[Collected data]
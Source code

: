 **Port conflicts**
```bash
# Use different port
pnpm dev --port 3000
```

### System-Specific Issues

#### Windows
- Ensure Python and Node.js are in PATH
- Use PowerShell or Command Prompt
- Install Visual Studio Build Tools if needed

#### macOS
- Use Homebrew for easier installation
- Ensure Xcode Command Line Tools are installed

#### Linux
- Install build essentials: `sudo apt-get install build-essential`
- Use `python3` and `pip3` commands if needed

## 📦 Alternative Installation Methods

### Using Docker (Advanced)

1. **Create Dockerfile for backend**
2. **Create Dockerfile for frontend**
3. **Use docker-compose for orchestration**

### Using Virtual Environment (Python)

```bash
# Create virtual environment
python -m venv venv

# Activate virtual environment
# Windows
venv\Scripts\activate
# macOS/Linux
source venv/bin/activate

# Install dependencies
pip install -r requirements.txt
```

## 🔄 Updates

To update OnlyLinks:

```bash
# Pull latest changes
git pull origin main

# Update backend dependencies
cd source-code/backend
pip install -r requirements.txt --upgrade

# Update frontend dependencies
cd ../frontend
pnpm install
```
--
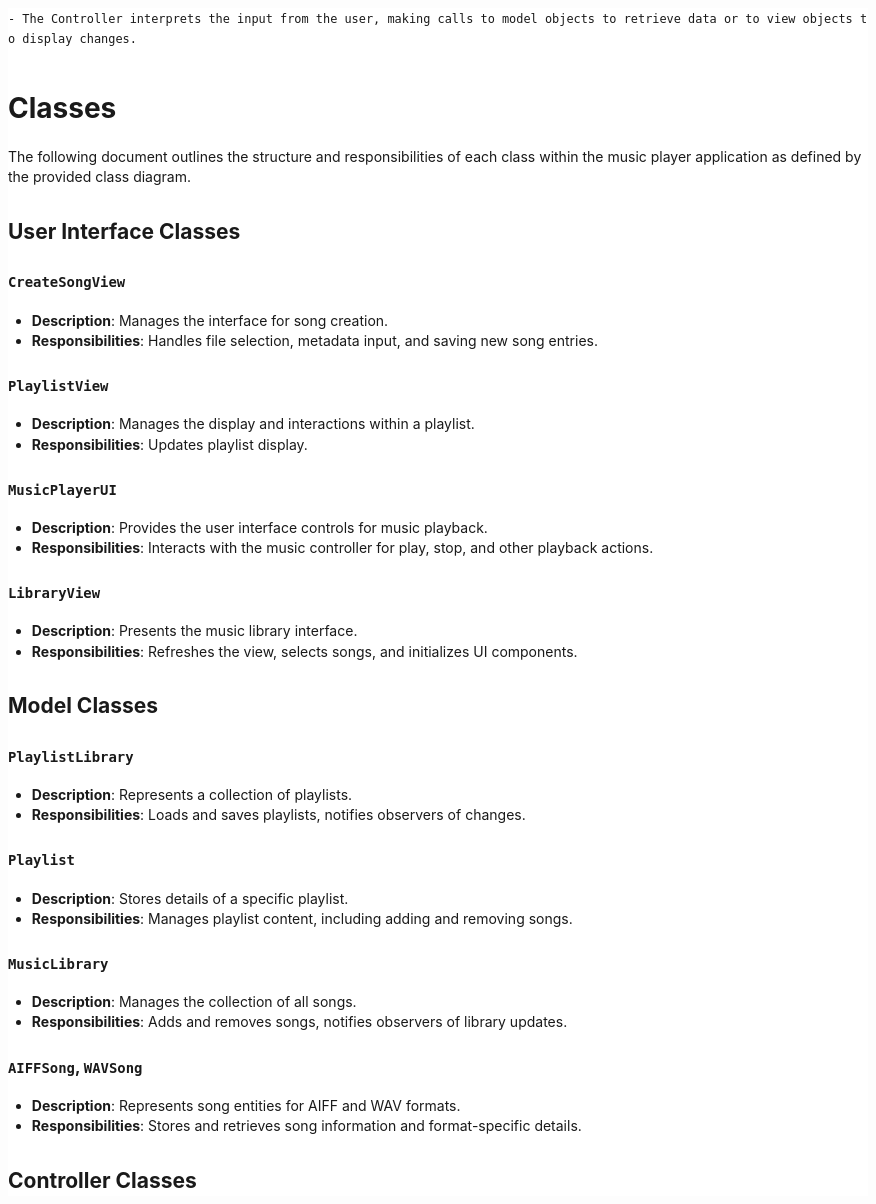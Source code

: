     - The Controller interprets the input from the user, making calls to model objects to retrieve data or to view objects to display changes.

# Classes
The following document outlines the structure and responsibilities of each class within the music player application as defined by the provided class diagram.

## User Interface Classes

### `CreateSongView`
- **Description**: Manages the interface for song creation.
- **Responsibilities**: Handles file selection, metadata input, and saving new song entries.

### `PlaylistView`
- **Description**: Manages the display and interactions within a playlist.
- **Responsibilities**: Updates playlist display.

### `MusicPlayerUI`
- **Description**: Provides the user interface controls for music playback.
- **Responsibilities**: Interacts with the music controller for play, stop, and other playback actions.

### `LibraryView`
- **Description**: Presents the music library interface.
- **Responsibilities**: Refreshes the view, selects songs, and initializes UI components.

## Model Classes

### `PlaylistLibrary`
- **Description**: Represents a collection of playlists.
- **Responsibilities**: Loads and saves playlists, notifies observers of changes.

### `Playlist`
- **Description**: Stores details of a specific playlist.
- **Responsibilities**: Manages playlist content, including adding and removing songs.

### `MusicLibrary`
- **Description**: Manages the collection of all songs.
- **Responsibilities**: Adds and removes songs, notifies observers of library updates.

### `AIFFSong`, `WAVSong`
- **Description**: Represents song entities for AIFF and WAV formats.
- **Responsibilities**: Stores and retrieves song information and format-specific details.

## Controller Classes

▶ Work request
Report how many lines in the records hold the word "requirements", giving the number and nothing else.

▶ Solution
2